ACTIVITY -> Return only those lines of the records below in which "Applications" appears.

━━ SUPPLIED RECORDS ━━

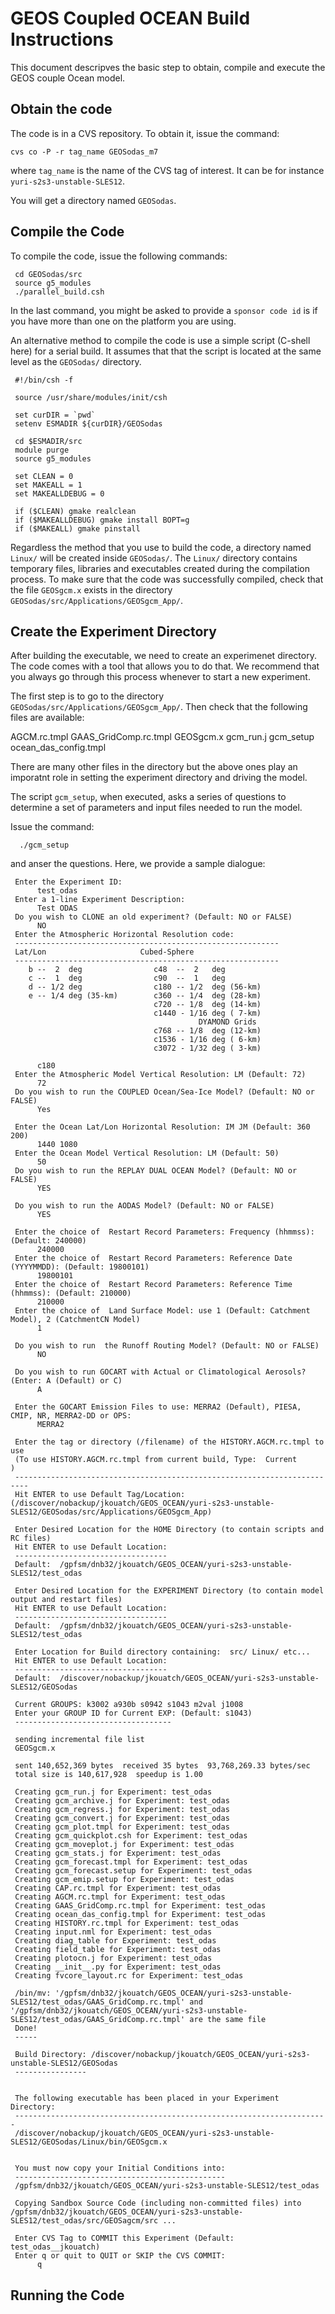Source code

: # GEOS Coupled OCEAN Build Instructions

This document descripves the basic step to obtain, compile and execute the GEOS couple Ocean model.

## Obtain the code
The code is in a CVS repository. To obtain it, issue the command:

    cvs co -P -r tag_name GEOSodas_m7
    
where `tag_name` is the name of the CVS tag of interest. It can be for instance `yuri-s2s3-unstable-SLES12`.

You will get a directory named `GEOSodas`.

## Compile the Code
To compile the code, issue the following commands:

     cd GEOSodas/src
     source g5_modules
     ./parallel_build.csh
     
In the last command, you might be asked to provide a `sponsor code id` is if you have more than one on the platform you are using.

An alternative method to compile the code is use a simple script (C-shell here) for a serial build. It assumes that that the script is located at the same level as the `GEOSodas/` directory.

     #!/bin/csh -f

     source /usr/share/modules/init/csh

     set curDIR = `pwd`
     setenv ESMADIR ${curDIR}/GEOSodas

     cd $ESMADIR/src
     module purge
     source g5_modules

     set CLEAN = 0
     set MAKEALL = 1
     set MAKEALLDEBUG = 0

     if ($CLEAN) gmake realclean
     if ($MAKEALLDEBUG) gmake install BOPT=g
     if ($MAKEALL) gmake pinstall

Regardless the method that you use to build the code, a directory named `Linux/` will be created inside `GEOSodas/`. The `Linux/` directory contains temporary files, libraries and executables created during the compilation process. To make sure that the code was successfully compiled, check that the file `GEOSgcm.x` exists in the directory `GEOSodas/src/Applications/GEOSgcm_App/`.

## Create the Experiment Directory
After building the executable, we need to create an experimenet directory. The code comes with a tool that allows you to do that. We recommend that you always go through this process whenever to start a new experiment.

The first step is to go to the directory `GEOSodas/src/Applications/GEOSgcm_App/`. Then check that the following files are available:

   AGCM.rc.tmpl GAAS_GridComp.rc.tmpl GEOSgcm.x gcm_run.j gcm_setup ocean_das_config.tmpl

There are many other files in the directory but the above ones play an imporatnt role in setting the experiment directory and driving the model.

The script `gcm_setup`, when executed, asks a series of questions to determine a set of parameters and input files needed to run the model. 

Issue the command:

      ./gcm_setup
      
and anser the questions. Here, we provide a sample dialogue:
  
     Enter the Experiment ID:
          test_odas
     Enter a 1-line Experiment Description:
          Test ODAS
     Do you wish to CLONE an old experiment? (Default: NO or FALSE)
          NO
     Enter the Atmospheric Horizontal Resolution code:
     -----------------------------------------------------------
     Lat/Lon                     Cubed-Sphere
     -----------------------------------------------------------
        b --  2  deg                c48  --  2   deg 
        c --  1  deg                c90  --  1   deg 
        d -- 1/2 deg                c180 -- 1/2  deg (56-km) 
        e -- 1/4 deg (35-km)        c360 -- 1/4  deg (28-km)  
                                    c720 -- 1/8  deg (14-km) 
                                    c1440 - 1/16 deg ( 7-km) 
                                              DYAMOND Grids                 
                                    c768 -- 1/8  deg (12-km) 
                                    c1536 - 1/16 deg ( 6-km) 
                                    c3072 - 1/32 deg ( 3-km) 
 
          c180
     Enter the Atmospheric Model Vertical Resolution: LM (Default: 72)
          72
     Do you wish to run the COUPLED Ocean/Sea-Ice Model? (Default: NO or FALSE)
          Yes

     Enter the Ocean Lat/Lon Horizontal Resolution: IM JM (Default: 360 200)
          1440 1080
     Enter the Ocean Model Vertical Resolution: LM (Default: 50)
          50
     Do you wish to run the REPLAY DUAL OCEAN Model? (Default: NO or FALSE)
          YES

     Do you wish to run the AODAS Model? (Default: NO or FALSE)
          YES

     Enter the choice of  Restart Record Parameters: Frequency (hhmmss): (Default: 240000)
          240000
     Enter the choice of  Restart Record Parameters: Reference Date (YYYYMMDD): (Default: 19800101)
          19800101
     Enter the choice of  Restart Record Parameters: Reference Time (hhmmss): (Default: 210000)
          210000
     Enter the choice of  Land Surface Model: use 1 (Default: Catchment Model), 2 (CatchmentCN Model)
          1

     Do you wish to run  the Runoff Routing Model? (Default: NO or FALSE)
          NO

     Do you wish to run GOCART with Actual or Climatological Aerosols? (Enter: A (Default) or C)
          A

     Enter the GOCART Emission Files to use: MERRA2 (Default), PIESA, CMIP, NR, MERRA2-DD or OPS:
          MERRA2

     Enter the tag or directory (/filename) of the HISTORY.AGCM.rc.tmpl to use
     (To use HISTORY.AGCM.rc.tmpl from current build, Type:  Current         )
     -------------------------------------------------------------------------
     Hit ENTER to use Default Tag/Location: (/discover/nobackup/jkouatch/GEOS_OCEAN/yuri-s2s3-unstable-SLES12/GEOSodas/src/Applications/GEOSgcm_App)
 
     Enter Desired Location for the HOME Directory (to contain scripts and RC files)
     Hit ENTER to use Default Location:
     ----------------------------------
     Default:  /gpfsm/dnb32/jkouatch/GEOS_OCEAN/yuri-s2s3-unstable-SLES12/test_odas

     Enter Desired Location for the EXPERIMENT Directory (to contain model output and restart files)
     Hit ENTER to use Default Location:
     ----------------------------------
     Default:  /gpfsm/dnb32/jkouatch/GEOS_OCEAN/yuri-s2s3-unstable-SLES12/test_odas

     Enter Location for Build directory containing:  src/ Linux/ etc...
     Hit ENTER to use Default Location:
     ----------------------------------
     Default:  /discover/nobackup/jkouatch/GEOS_OCEAN/yuri-s2s3-unstable-SLES12/GEOSodas

     Current GROUPS: k3002 a930b s0942 s1043 m2val j1008
     Enter your GROUP ID for Current EXP: (Default: s1043)
     -----------------------------------

     sending incremental file list
     GEOSgcm.x

     sent 140,652,369 bytes  received 35 bytes  93,768,269.33 bytes/sec
     total size is 140,617,928  speedup is 1.00
 
     Creating gcm_run.j for Experiment: test_odas 
     Creating gcm_archive.j for Experiment: test_odas 
     Creating gcm_regress.j for Experiment: test_odas 
     Creating gcm_convert.j for Experiment: test_odas 
     Creating gcm_plot.tmpl for Experiment: test_odas 
     Creating gcm_quickplot.csh for Experiment: test_odas 
     Creating gcm_moveplot.j for Experiment: test_odas 
     Creating gcm_stats.j for Experiment: test_odas 
     Creating gcm_forecast.tmpl for Experiment: test_odas 
     Creating gcm_forecast.setup for Experiment: test_odas 
     Creating gcm_emip.setup for Experiment: test_odas 
     Creating CAP.rc.tmpl for Experiment: test_odas 
     Creating AGCM.rc.tmpl for Experiment: test_odas 
     Creating GAAS_GridComp.rc.tmpl for Experiment: test_odas 
     Creating ocean_das_config.tmpl for Experiment: test_odas 
     Creating HISTORY.rc.tmpl for Experiment: test_odas 
     Creating input.nml for Experiment: test_odas 
     Creating diag_table for Experiment: test_odas 
     Creating field_table for Experiment: test_odas 
     Creating plotocn.j for Experiment: test_odas 
     Creating __init__.py for Experiment: test_odas 
     Creating fvcore_layout.rc for Experiment: test_odas 
 
     /bin/mv: '/gpfsm/dnb32/jkouatch/GEOS_OCEAN/yuri-s2s3-unstable-SLES12/test_odas/GAAS_GridComp.rc.tmpl' and '/gpfsm/dnb32/jkouatch/GEOS_OCEAN/yuri-s2s3-unstable-SLES12/test_odas/GAAS_GridComp.rc.tmpl' are the same file
     Done!
     -----
 
     Build Directory: /discover/nobackup/jkouatch/GEOS_OCEAN/yuri-s2s3-unstable-SLES12/GEOSodas
     ----------------
 
 
     The following executable has been placed in your Experiment Directory:
     ----------------------------------------------------------------------
     /discover/nobackup/jkouatch/GEOS_OCEAN/yuri-s2s3-unstable-SLES12/GEOSodas/Linux/bin/GEOSgcm.x
 
 
     You must now copy your Initial Conditions into: 
     ----------------------------------------------- 
     /gpfsm/dnb32/jkouatch/GEOS_OCEAN/yuri-s2s3-unstable-SLES12/test_odas

     Copying Sandbox Source Code (including non-committed files) into /gpfsm/dnb32/jkouatch/GEOS_OCEAN/yuri-s2s3-unstable-SLES12/test_odas/src/GEOSagcm/src ...
 
     Enter CVS Tag to COMMIT this Experiment (Default: test_odas__jkouatch)
     Enter q or quit to QUIT or SKIP the CVS COMMIT:
          q


## Running the Code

━━━

WRITTEN ANSWER ->
Regardless the method that you use to build the code, a directory named `Linux/` will be created inside `GEOSodas/`. The `Linux/` directory contains temporary files, libraries and executables created during the compilation process. To make sure that the code was successfully compiled, check that the file `GEOSgcm.x` exists in the directory `GEOSodas/src/Applications/GEOSgcm_App/`.
The first step is to go to the directory `GEOSodas/src/Applications/GEOSgcm_App/`. Then check that the following files are available:
     Hit ENTER to use Default Tag/Location: (/discover/nobackup/jkouatch/GEOS_OCEAN/yuri-s2s3-unstable-SLES12/GEOSodas/src/Applications/GEOSgcm_App)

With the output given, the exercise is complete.